(DATA PROVIDED Opens)

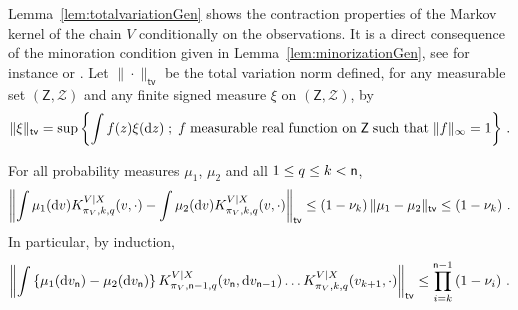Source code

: \noindent
Lemma~\ref{lem:totalvariationGen} shows the contraction properties of the Markov kernel of the chain $V$ conditionally on the observations. It is a direct consequence of the minoration condition given in Lemma~\ref{lem:minorizationGen}, see for instance \cite[Sections III.9 to III.11]{lindvall:1992} or \cite[Corollary~4.3.9 and Lemma~4.3.13]{cappe:moulines:ryden:2005}. Let $\|\cdot\|_{\mathsf{tv}}$ be the total variation norm defined, for any measurable set $(\mathsf{Z},\mathcal{Z})$ and any finite signed measure $\xi$ on $(\mathsf{Z},\mathcal{Z})$, by
\[
\|\xi\|_{\mathsf{tv}} = \mathrm{sup}\left\{\int f(z) \xi(\mathrm{d} z) \;;\;f\; \mbox{measurable real function on\;}\mathsf{Z}\;\mbox{such that\;}\|f\|_{\infty} = 1\right\}\,.
\]
\begin{lemma}
\label{lem:totalvariationGen}
For all probability measures $\mu_1$, $\mu_2$ and all $1\le q\le k < {\mathsf n}$,
\[
\left\|\int \mu_1 (\mathrm{d} v)K^{V|X}_{\pi_V,k,q}(v,\cdot) - \int \mu_2 (\mathrm{d} v)K^{V|X}_{\pi_V,k,q}(v,\cdot) \right\|_{\mathsf{tv}}\le \left(1-\nu_k\right)\|\mu_1-\mu_2\|_{\mathsf{tv}}\le \left(1-\nu_k\right)\,.
\]
In particular, by induction,
\begin{equation}
\label{eq:exp:forgettingGen}
\left\|\int \left\{\mu_1(\rmd v_{\nobs})-\mu_2(\rmd v_{\nobs})\right\} K^{V|X}_{\pi_V,\nobs-1,q}(v_{\nobs},\rmd v_{\nobs-1})\ldots K^{V|X}_{\pi_V,k,q}(v_{k+1},\cdot)\right\|_{\mathsf{tv}}\le \prod_{i=k}^{\nobs-1}\left(1-\nu_i\right)\eqsp.
\end{equation}
\end{lemma}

(DATA PROVIDED Closes)

• _TASK ITEM_
Leave out the pictures and give the rest of the records again exactly.

• _EXERCISE OUTPUT_
Source code

: \noindent
Lemma~\ref{lem:totalvariationGen} shows the contraction properties of the Markov kernel of the chain $V$ conditionally on the observations. It is a direct consequence of the minoration condition given in Lemma~\ref{lem:minorizationGen}, see for instance \cite[Sections III.9 to III.11]{lindvall:1992} or \cite[Corollary~4.3.9 and Lemma~4.3.13]{cappe:moulines:ryden:2005}. Let $\|\cdot\|_{\mathsf{tv}}$ be the total variation norm defined, for any measurable set $(\mathsf{Z},\mathcal{Z})$ and any finite signed measure $\xi$ on $(\mathsf{Z},\mathcal{Z})$, by
\[
\|\xi\|_{\mathsf{tv}} = \mathrm{sup}\left\{\int f(z) \xi(\mathrm{d} z) \;;\;f\; \mbox{measurable real function on\;}\mathsf{Z}\;\mbox{such that\;}\|f\|_{\infty} = 1\right\}\,.
\]
\begin{lemma}
\label{lem:totalvariationGen}
For all probability measures $\mu_1$, $\mu_2$ and all $1\le q\le k < {\mathsf n}$,
\[
\left\|\int \mu_1 (\mathrm{d} v)K^{V|X}_{\pi_V,k,q}(v,\cdot) - \int \mu_2 (\mathrm{d} v)K^{V|X}_{\pi_V,k,q}(v,\cdot) \right\|_{\mathsf{tv}}\le \left(1-\nu_k\right)\|\mu_1-\mu_2\|_{\mathsf{tv}}\le \left(1-\nu_k\right)\,.
\]
In particular, by induction,
\begin{equation}
\label{eq:exp:forgettingGen}
\left\|\int \left\{\mu_1(\rmd v_{\nobs})-\mu_2(\rmd v_{\nobs})\right\} K^{V|X}_{\pi_V,\nobs-1,q}(v_{\nobs},\rmd v_{\nobs-1})\ldots K^{V|X}_{\pi_V,k,q}(v_{k+1},\cdot)\right\|_{\mathsf{tv}}\le \prod_{i=k}^{\nobs-1}\left(1-\nu_i\right)\eqsp.
\end{equation}
\end{lemma}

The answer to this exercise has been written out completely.